Nur’a giden yol ( 956 )
Zariyat suresinin 24 ila 30. ayetleri ve tefsirleriyle sizlerle birlikteyiz.
Zariyat suresinin 24 ila 30. ayetleri:
هَلْ أَتَاکَ حَدِیثُ ضَیْفِ إِبْرَاهِیمَ الْمُکْرَمِینَ (51:24)
إِذْ دَخَلُوا عَلَیْهِ فَقَالُوا سَلَامًا قَالَ سَلَامٌ قَوْمٌ مُنْکَرُونَ (51:25)
فَرَاغَ إِلَى أَهْلِهِ فَجَاءَ بِعِجْلٍ سَمِینٍ (51:26)

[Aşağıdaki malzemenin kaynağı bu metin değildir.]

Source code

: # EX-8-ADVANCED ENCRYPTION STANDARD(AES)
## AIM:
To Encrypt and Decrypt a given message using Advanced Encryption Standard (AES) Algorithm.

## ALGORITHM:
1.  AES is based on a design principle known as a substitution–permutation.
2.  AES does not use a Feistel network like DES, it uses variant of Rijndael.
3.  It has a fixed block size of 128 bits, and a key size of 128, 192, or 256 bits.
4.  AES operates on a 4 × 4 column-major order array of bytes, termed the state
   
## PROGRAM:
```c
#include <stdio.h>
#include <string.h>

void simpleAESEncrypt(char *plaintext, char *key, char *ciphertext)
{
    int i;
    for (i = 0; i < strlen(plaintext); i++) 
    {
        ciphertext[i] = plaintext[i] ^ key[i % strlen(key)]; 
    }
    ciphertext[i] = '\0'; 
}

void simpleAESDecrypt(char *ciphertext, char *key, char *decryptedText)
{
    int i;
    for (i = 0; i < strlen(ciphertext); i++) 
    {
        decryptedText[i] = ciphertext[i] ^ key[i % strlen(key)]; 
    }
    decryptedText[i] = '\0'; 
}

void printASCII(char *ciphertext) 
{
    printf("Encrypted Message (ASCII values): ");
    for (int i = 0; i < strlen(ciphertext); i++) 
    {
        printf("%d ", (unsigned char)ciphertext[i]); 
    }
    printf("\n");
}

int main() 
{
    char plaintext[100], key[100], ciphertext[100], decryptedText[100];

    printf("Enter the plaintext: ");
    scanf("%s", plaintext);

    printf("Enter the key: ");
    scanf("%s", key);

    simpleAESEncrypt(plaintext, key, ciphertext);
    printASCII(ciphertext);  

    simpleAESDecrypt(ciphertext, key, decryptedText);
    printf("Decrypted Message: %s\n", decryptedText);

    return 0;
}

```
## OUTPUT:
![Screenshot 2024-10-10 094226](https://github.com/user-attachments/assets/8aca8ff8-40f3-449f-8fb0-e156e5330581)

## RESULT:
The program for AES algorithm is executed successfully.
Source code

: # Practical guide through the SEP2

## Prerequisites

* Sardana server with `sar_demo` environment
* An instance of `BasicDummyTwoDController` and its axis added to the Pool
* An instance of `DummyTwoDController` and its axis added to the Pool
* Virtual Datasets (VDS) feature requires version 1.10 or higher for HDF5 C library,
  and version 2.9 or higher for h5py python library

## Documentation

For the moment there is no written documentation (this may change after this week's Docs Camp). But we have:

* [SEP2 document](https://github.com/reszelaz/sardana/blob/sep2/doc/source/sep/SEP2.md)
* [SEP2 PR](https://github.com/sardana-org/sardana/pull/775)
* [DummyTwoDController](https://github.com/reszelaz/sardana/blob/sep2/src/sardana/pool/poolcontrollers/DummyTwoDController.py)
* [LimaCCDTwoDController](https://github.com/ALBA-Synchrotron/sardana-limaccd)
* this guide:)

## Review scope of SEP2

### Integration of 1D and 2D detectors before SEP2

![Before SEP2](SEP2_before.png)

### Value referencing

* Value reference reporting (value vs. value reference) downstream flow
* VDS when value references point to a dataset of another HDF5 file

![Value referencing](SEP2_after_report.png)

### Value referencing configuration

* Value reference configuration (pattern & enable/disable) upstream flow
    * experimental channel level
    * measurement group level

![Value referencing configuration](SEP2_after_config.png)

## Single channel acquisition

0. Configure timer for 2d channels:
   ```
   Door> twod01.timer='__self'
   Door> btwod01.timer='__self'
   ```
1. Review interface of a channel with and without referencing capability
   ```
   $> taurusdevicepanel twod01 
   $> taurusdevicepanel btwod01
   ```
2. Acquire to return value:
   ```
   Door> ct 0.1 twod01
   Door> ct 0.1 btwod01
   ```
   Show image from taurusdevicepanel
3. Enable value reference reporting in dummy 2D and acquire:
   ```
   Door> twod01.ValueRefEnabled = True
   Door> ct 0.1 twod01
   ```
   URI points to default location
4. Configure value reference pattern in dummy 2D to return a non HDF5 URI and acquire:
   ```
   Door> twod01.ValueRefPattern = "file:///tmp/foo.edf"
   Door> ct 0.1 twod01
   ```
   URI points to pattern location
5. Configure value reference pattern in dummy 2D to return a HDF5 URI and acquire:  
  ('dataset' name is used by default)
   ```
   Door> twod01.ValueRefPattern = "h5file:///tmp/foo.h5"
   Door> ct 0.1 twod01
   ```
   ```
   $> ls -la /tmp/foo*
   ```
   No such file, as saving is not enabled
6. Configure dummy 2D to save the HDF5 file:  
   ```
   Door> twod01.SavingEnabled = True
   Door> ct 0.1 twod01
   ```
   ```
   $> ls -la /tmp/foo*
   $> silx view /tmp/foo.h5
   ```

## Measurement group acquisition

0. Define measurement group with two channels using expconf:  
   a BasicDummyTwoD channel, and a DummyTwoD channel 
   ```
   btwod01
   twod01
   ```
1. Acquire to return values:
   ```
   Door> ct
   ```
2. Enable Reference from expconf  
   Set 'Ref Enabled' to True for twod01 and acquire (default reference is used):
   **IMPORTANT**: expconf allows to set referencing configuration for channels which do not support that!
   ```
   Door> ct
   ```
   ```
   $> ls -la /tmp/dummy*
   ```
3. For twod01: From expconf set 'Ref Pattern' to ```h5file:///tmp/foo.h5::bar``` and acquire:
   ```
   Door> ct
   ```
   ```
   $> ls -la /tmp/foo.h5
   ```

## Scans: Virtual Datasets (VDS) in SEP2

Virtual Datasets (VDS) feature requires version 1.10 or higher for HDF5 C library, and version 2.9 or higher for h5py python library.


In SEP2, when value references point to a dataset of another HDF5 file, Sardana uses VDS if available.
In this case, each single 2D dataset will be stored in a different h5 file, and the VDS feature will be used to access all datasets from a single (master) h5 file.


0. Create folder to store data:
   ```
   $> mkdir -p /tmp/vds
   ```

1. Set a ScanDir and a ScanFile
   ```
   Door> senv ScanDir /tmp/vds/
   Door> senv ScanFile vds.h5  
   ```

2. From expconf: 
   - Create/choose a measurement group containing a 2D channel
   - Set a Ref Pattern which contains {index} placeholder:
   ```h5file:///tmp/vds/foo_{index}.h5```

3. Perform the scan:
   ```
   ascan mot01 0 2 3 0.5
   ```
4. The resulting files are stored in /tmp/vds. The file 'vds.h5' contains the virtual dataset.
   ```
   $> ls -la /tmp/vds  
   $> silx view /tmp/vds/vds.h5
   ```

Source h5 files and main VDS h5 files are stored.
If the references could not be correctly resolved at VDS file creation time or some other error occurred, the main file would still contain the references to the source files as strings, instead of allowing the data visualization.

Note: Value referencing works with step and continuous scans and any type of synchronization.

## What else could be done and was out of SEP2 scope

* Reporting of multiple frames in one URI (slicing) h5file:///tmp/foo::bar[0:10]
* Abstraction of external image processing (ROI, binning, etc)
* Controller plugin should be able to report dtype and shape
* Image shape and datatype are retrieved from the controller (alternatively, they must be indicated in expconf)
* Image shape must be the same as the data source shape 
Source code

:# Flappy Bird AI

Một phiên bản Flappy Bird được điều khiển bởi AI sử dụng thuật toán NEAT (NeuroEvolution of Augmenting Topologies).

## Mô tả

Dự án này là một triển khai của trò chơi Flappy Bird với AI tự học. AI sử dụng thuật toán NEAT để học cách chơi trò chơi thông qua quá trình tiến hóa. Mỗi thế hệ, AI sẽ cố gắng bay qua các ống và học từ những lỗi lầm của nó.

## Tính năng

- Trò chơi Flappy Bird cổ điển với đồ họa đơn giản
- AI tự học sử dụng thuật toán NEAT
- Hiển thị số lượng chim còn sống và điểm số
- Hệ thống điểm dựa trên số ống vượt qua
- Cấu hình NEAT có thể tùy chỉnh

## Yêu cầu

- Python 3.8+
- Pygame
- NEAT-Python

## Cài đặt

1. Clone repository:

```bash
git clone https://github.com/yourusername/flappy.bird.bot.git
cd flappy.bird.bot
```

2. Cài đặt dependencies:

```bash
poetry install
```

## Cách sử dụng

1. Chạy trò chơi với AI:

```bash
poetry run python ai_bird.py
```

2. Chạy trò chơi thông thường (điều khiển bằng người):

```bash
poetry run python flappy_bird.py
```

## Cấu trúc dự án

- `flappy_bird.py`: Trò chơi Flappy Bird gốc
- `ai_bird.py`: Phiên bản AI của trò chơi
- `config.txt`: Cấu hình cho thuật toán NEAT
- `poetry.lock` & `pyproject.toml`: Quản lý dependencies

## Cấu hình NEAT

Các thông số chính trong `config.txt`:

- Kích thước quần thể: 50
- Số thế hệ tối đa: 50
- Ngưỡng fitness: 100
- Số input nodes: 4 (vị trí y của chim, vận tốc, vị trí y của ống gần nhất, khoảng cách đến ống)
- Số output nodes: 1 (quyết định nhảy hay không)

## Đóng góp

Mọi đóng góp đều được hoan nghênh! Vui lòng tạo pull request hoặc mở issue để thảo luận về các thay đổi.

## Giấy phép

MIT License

فَقَرَّبَهُ إِلَیْهِمْ قَالَ أَلَا تَأْکُلُونَ (51:27)
فَأَوْجَسَ مِنْهُمْ خِیفَةً قَالُوا لَا تَخَفْ وَبَشَّرُوهُ بِغُلَامٍ عَلِیمٍ (51:28)
فَأَقْبَلَتِ امْرَأَتُهُ فِی صَرَّةٍ فَصَکَّتْ وَجْهَهَا وَقَالَتْ عَجُوزٌ عَقِیمٌ (51:29)
قَالُوا کَذَلِکَ قَالَ رَبُّکِ إِنَّهُ هُوَ الْحَکِیمُ الْعَلِیمُ (51:30)
Yani:
İbrahim'in ağırlanan misafirlerinin haberi sana geldi mi? (Bunlar meleklerdi.)
Onlar İbrahim'in yanına girmişler, selam vermişlerdi. İbrahim de selamı almış, içinden, "Bunlar, yabancılar" demişti.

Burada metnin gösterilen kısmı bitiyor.